The summer before she went to high school (she turned 14 that September), I implemented a new allowance system. I feel as a parent it is my responsibility to provide clothing, shelter, food and some comforts to my child, so the system did not make her work for her base allowance. I figured out how much money per year I spent on clothes, school supplies, minimal spending money, toys, and impulse purchases. I divided that amount by 12, and gave her that amount at the beginning of every month. She was not allowed to ask for impulse purchases when we went out anymore. There were things I said I would continue to pay for like school trips, friends birthday presents, horse stuff, and other irregular expenses. She had the option of doing extra work around the house to earn more money, those paid about $5/hour. The first few months, she bought $100 running shoes or other teenage have to haves, but she soon learned that if she did that, she didn’t have any more money for the rest of the month. She started going to outlet or thrift stores instead of the mall, renting videos instead of going to the movies, comparing prices on supplies. Soon, she started having money left at the end of the month, and would save for larger purchases. I stopped giving her money when she started earning more at her part time job than I was giving her.
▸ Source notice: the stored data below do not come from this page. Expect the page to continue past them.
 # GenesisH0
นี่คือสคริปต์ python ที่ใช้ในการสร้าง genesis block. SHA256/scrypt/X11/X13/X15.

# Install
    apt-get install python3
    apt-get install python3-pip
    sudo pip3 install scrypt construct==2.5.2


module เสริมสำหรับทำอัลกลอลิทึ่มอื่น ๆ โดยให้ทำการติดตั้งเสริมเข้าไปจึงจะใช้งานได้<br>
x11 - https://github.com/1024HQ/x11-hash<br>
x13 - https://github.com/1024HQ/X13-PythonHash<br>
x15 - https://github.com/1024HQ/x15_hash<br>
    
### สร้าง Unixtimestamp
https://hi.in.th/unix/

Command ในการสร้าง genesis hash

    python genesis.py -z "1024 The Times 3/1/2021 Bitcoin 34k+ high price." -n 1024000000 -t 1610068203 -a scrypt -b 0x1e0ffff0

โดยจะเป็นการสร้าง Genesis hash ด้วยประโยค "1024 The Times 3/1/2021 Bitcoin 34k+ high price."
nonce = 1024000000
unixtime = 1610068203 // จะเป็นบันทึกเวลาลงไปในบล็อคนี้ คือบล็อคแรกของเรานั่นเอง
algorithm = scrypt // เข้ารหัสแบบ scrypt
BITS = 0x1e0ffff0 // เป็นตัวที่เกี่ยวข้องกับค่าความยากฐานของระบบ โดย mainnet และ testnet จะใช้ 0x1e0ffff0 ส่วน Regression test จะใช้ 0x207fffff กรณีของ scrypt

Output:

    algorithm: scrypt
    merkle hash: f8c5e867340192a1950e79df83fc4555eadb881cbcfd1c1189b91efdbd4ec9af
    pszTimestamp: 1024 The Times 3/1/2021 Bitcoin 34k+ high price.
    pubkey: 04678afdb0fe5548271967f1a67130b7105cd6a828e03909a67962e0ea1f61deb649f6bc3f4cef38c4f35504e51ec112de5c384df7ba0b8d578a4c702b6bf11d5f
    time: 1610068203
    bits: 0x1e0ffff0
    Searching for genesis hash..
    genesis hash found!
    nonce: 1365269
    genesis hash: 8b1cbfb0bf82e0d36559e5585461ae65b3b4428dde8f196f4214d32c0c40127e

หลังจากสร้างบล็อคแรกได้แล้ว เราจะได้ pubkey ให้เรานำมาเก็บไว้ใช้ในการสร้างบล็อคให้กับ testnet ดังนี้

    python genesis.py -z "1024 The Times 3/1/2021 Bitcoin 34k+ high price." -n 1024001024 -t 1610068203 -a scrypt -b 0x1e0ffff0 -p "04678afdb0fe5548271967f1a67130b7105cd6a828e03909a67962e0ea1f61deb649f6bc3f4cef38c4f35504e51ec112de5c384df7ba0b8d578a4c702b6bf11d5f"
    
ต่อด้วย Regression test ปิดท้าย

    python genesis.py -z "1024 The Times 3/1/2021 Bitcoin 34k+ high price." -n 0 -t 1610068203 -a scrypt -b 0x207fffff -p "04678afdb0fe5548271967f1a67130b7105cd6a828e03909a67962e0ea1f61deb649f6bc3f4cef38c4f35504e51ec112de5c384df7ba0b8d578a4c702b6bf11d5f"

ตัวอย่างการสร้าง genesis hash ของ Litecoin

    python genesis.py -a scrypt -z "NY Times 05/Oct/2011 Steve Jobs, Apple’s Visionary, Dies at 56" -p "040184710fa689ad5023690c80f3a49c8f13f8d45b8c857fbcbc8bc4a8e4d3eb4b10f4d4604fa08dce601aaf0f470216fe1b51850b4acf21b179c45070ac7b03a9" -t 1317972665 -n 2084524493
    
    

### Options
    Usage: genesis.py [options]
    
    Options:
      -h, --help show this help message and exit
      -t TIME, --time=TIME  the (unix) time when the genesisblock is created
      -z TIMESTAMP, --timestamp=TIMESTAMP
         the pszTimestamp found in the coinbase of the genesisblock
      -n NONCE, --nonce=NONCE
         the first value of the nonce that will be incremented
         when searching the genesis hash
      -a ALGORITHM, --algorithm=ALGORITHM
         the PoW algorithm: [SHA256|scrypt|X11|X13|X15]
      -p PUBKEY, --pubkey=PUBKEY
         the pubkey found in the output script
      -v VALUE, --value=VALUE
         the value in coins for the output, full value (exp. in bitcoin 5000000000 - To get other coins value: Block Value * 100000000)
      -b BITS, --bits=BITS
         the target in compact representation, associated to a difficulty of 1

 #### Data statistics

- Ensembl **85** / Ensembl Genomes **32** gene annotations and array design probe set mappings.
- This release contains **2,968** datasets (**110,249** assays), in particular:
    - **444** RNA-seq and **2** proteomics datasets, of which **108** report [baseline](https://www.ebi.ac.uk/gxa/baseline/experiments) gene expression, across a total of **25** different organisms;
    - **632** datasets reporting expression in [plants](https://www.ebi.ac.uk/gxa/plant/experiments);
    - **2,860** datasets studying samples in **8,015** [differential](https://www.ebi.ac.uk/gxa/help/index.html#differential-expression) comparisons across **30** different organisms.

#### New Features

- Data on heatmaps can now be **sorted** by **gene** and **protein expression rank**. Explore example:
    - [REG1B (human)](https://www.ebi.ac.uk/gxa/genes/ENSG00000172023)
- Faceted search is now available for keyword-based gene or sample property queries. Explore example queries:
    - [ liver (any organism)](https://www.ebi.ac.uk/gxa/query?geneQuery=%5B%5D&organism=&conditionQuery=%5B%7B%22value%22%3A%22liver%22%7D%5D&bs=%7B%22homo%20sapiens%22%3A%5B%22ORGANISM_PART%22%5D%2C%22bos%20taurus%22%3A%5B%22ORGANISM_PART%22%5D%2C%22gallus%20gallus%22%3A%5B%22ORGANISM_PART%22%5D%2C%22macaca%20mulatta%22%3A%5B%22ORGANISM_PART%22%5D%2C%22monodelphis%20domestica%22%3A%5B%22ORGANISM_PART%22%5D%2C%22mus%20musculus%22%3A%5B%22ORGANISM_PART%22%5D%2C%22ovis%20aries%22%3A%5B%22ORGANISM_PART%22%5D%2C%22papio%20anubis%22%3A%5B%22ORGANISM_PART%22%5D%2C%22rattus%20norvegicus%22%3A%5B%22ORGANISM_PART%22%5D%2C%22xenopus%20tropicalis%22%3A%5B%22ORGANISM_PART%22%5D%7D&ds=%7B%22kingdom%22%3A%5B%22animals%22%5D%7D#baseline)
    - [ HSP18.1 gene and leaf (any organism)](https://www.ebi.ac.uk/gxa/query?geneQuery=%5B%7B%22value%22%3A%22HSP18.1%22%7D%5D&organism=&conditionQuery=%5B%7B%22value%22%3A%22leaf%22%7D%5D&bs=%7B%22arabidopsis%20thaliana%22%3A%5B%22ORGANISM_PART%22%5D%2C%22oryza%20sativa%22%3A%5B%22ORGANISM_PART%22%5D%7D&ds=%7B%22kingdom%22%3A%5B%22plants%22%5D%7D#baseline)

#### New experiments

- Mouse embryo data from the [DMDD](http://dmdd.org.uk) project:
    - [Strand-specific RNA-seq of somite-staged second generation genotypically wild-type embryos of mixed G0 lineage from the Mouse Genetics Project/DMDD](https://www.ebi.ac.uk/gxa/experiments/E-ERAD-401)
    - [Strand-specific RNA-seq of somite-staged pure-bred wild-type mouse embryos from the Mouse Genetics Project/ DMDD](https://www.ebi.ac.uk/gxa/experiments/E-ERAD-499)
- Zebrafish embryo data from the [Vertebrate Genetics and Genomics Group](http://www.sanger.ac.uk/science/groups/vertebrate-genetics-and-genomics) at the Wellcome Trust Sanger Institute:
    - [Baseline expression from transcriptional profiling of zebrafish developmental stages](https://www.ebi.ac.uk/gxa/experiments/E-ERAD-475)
Now, she is a careful shopper who only spends what is needed. She has no debt. In a conversation she had with me the other day, she was appalled at the amount of money spent by an acquaintance of hers for a prom. She talked about the attitude of consumerism and entitlement and expressed concern that the person wouldn’t do very well on their own with that mentality towards spending and money.
I’ve brought up the topic of saving enough to achieve FI, but she’s not there yet, and knowing her, that’s something she will have to discover for herself (if I leave enough information lying around). I feel that I have at least given her a chance to not end up like so many other sheeple: consuming and spending with no end in sight. I’ve changed the habits passed from parent to child. I’m proud she dares to be different, and if she ever reads this, You’re Welcome.